Although this test system doesn't use the latest versions (neither OS nor MariaDB), the comparison results still show clear advantages (or disadvantages) of each compression method.
For each test run, the mysqldump output is read from stdout, piped to the compression command (such as gzip) and written into a single file:
$ time mysqldump --routines --events --single-transaction --quick database | compression > /backup/database.sql.suffix
Only taking a backup using mysqldump was considered in this comparison tests. Restore tests (decompression comparison) were not made.
The following table represents the results of mysqldump using different compression methods. Best results are marked bold.

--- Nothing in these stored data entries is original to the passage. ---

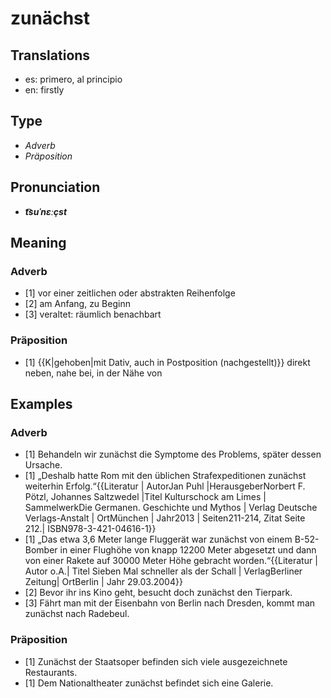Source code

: # zunächst
## Translations
- es: primero, al principio
- en: firstly
## Type
- _Adverb_
- _Präposition_
## Pronunciation
- **_t͡suˈnɛːçst_**
## Meaning
### Adverb
- [1] vor einer zeitlichen oder abstrakten Reihenfolge
- [2] am Anfang, zu Beginn
- [3] veraltet: räumlich benachbart
### Präposition
- [1] {{K|gehoben|mit Dativ, auch in Postposition (nachgestellt)}} direkt neben, nahe bei, in der Nähe von
## Examples
### Adverb
- [1] Behandeln wir zunächst die Symptome des Problems, später dessen Ursache.
- [1] „Deshalb hatte Rom mit den üblichen Strafexpeditionen zunächst weiterhin Erfolg.“<ref>{{Literatur | AutorJan Puhl |HerausgeberNorbert F. Pötzl, Johannes Saltzwedel |Titel Kulturschock am Limes | SammelwerkDie Germanen. Geschichte und Mythos | Verlag Deutsche Verlags-Anstalt | OrtMünchen | Jahr2013 | Seiten211-214, Zitat Seite 212.| ISBN978-3-421-04616-1}} </ref>
- [1] „Das etwa 3,6 Meter lange Fluggerät war zunächst von einem B-52-Bomber in einer Flughöhe von knapp 12200 Meter abgesetzt und dann von einer Rakete auf 30000 Meter Höhe gebracht worden.“<ref>{{Literatur | Autor o.A.| Titel Sieben Mal schneller als der Schall | VerlagBerliner Zeitung| OrtBerlin | Jahr 29.03.2004}}</ref>
- [2] Bevor ihr ins Kino geht, besucht doch zunächst den Tierpark.
- [3] Fährt man mit der Eisenbahn von Berlin nach Dresden, kommt man zunächst nach Radebeul.
### Präposition
- [1] Zunächst der Staatsoper befinden sich viele ausgezeichnete Restaurants.
- [1] Dem Nationaltheater zunächst befindet sich eine Galerie.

|Compression|| Dump result
|| Dump size (Bytes)
|| Dump duration (s)
|| Max load (5m)
|xz|| FAIL (Error 1412 during very slow processing)
| xz -T0
Taking a data dump with the xz compression (without additional parameters) resulted in an error (MySQL Error 1412) during the mysqldump process. This was after roughly 4000s running the dump already.
The following graph shows a visual comparison of the different sizes of the final compressed dump file. Obviously a lower file size is better.
According to this chart, lzma is the winner. Remember, the original database size is ~42 GB.
The following graph shows a visual comparison of the processing speed; how long (in seconds) did it take the mysqldump process (with compression) until the final dump file was finished. A lower backup duration is better.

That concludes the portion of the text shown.